Profile Image for Hans Brienesse.
295 reviews4 followers
June 19, 2022
Typical Scandi crime novel good in parts and frustrating in others. The book moves as they all do in several levels all somehow connected but nothing obvious. But a good read nonetheless.
Profile Image for Nancy Oakes.
2,021 reviews920 followers
Read
July 27, 2015
somewhere between a 3.5 and a 4.

The short back-cover blurb by The Financial Times calls this book "snow-noir." There seems to be a noir for everything these days, a concept that doesn't really sit well with me but that's another story so we'll save it for another time or I'll just get myself all worked up. But really, there is nothing better when your brain is overloaded than a good mystery to carry you away. And this one is good.

The Winter of the Lions is third in a series set in Finland, featuring Detective Kimmo Joentaa whose wife has passed away and who finds it hard to move away from his grief. There are two central mysteries in this book having to do with a series of crimes that hits close to home for our grieving detective and a third, more peripheral puzzle which centers around a strange woman who latches on to Joentaa shortly after meeting him at the police station on Christmas Eve. When all is said and done, The Winter of the Lions turned out to be a dark, haunting read that kept me turning pages during an all-day readfest.

Just briefly, because it's difficult to talk about this book without giving too much away, Joentaa and his colleagues are called to the scene of an horrific crime, involving someone close to the squad. The forensic pathologist has been brutally murdered while out cross-country skiing. While coming to terms with his death, the detectives soon find themselves with another victim on their hands, a man who makes puppet models of corpses for television and movies. In both cases the clues are virtually non-existent; it is only through a chance remark that Joentaa reveals that both victims had been together as guests on a popular TV talk show. After reviewing a DVD of that particular episode, Joentaa and colleagues are no closer to finding the killer, but it does give our angsty, grief-stricken detective a line of inquiry to follow. Mystery number two, which is written quite well, involves an unidentified someone known only as "She." Her story is revealed slowly until the full weight of what's happened to her comes down on the reader like a ton of bricks. Mystery number three is, as I said, sort of peripheral to the main events of this novel, involving a young woman who first encounters Joentaa on Christmas Eve while reporting a rape. She refuses to give up any details except the name of the guy who did it and eventually walks out of the station in frustration, only to show up at Joentaa's doorstep the next day, basically moving into his house. All three of these plotlines weave together into a very slow-burning mystery which, once things start to unravel, turns into a dark and haunting story that examines the effects of grief and loss, also pointing to the ways in which people cope with personal tragedy.

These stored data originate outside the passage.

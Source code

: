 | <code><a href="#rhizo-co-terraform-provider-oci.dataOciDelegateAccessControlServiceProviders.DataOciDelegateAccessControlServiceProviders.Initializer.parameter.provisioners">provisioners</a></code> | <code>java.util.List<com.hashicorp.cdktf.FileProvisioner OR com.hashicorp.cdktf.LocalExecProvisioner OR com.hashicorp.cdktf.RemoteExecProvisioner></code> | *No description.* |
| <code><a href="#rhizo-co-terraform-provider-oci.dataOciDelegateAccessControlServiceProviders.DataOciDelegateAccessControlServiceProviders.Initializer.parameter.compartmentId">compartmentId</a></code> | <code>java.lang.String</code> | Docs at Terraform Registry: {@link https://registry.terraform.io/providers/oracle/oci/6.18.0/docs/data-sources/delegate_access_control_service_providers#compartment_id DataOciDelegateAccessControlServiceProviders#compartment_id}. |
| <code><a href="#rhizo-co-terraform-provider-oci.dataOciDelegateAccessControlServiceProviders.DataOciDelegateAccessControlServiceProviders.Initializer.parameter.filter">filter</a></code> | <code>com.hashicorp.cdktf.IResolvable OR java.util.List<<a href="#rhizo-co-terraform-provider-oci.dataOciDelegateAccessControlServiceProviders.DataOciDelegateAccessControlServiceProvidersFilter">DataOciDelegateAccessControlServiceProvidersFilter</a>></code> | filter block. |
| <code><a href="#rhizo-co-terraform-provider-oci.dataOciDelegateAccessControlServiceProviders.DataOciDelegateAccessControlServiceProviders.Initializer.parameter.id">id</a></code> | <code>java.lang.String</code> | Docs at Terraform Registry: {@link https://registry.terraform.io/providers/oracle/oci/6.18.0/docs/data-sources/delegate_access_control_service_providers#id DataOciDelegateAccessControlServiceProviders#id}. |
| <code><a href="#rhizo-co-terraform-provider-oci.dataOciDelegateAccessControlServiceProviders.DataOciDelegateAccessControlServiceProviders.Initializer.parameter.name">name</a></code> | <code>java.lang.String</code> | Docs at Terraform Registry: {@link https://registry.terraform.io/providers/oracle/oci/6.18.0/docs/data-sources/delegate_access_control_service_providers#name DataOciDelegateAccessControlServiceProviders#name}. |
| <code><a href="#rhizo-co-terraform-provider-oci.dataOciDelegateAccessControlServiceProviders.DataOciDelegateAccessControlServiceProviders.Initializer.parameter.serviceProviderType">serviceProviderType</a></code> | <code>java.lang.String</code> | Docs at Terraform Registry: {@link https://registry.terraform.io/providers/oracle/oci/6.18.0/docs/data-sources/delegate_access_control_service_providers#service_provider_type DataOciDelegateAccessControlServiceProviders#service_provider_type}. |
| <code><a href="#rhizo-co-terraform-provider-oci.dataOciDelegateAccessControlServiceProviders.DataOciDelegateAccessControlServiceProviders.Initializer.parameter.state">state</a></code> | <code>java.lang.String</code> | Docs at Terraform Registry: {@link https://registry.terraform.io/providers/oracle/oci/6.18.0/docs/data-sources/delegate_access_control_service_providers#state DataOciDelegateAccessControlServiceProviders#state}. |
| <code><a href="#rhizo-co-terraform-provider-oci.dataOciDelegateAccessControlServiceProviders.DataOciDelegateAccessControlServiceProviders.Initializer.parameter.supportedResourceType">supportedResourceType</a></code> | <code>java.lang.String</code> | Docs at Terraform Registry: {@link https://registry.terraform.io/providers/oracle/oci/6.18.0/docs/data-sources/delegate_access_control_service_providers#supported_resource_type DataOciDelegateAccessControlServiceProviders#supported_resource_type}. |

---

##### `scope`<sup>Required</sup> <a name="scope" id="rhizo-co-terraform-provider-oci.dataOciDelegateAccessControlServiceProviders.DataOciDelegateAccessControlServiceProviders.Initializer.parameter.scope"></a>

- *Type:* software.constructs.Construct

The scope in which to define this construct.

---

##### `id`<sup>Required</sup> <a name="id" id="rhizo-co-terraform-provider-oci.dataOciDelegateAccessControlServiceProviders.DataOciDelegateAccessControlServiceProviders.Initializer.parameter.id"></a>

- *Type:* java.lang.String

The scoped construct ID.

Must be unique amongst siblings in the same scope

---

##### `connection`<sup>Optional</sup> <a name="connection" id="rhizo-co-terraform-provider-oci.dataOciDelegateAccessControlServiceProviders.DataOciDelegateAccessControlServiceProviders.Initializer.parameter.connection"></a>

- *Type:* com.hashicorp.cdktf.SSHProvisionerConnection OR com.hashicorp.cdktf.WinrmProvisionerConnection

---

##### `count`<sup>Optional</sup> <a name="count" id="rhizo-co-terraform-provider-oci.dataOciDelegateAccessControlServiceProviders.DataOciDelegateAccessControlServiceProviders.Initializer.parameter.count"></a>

One reader review of this novel notes that he/she didn't understand why Joentaa didn't figure things out earlier than he did, a question I normally find myself asking in many a mystery novel, but this time I'm going to disagree with that opinion. The pacing in this book is slow for a reason, and in my opinion, very well executed. Even though his wife has been dead for some time, Joentaa continues to exist in a sort of haze, reminded of her last days at every turn. Not only that, but our detective has other things to worry about -- the strange young woman staying at his house, a colleague who is up to his ears and in denial about his gambling problem, and a few other distractions. There are many other things about this novel that, in my opinion, speak highly in its favor, but the high believeability factor (okay, I know that's not a real word but I like it) of the characters and the slow-paced investigation and final reveal combine to make this book pop. I will say that I am a wee bit tired of angsty cops -- does every detective in Scandinavia have emotional/mental issues?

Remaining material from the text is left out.